On 16 February 2016, Alexa (Lex) McAllister died after an apparent suicide attempt in Columbus, Ohio, as reported by TMZ. Per E! News, the local police said that on 13 February, they'd received a call in which it was claimed that McAllister had overdosed on prescription drugs. While McAllister was in a stable condition on her way to Grant Medical Center, E! News got access to a police report, which stated that she had taken "a lot" of pills. Her family took her off life support after her health began to deteriorate. McAllister was 31. Pavelka tweeted his condolences on Twitter, "I'm so sad to hear about Alexa. Such a beautiful girl. My heart breaks for her family. Covering them in prayer during this rough time".

==Jake Pavelka==

Jake Pavelka grew up in Denton, Texas, and attended University of North Texas and Embry-Riddle Aeronautical University.
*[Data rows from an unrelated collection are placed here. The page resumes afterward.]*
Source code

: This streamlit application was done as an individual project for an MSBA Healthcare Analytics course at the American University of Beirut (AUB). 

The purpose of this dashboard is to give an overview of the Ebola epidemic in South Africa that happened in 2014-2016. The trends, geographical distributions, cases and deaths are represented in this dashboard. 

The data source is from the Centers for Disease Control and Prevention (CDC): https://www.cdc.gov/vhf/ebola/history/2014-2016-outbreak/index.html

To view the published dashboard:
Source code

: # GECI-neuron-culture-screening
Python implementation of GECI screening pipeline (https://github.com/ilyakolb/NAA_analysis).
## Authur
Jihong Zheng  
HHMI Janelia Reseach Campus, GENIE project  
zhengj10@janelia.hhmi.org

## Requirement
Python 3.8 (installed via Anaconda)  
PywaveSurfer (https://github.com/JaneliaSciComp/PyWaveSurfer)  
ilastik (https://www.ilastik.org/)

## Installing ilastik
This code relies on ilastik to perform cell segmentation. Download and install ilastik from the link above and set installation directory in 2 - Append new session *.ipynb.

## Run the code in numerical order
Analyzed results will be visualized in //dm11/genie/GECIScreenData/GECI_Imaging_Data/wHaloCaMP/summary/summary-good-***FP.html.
In his free time, he takes dancing lessons, woodworking, and has fun flying acrobatic planes and he is also a former child actor. Pavelka is an airline pilot, and took his first flying lessons at 12 years old. He also became a certified flight instructor when he was 23 years old.

Pavelka became a member of an ABC reality show for the third time when he appeared as a celebrity contestant on the tenth season of Dancing with the Stars. Partnered with Chelsie Hightower, he was the fifth competitor eliminated on April 27, 2010.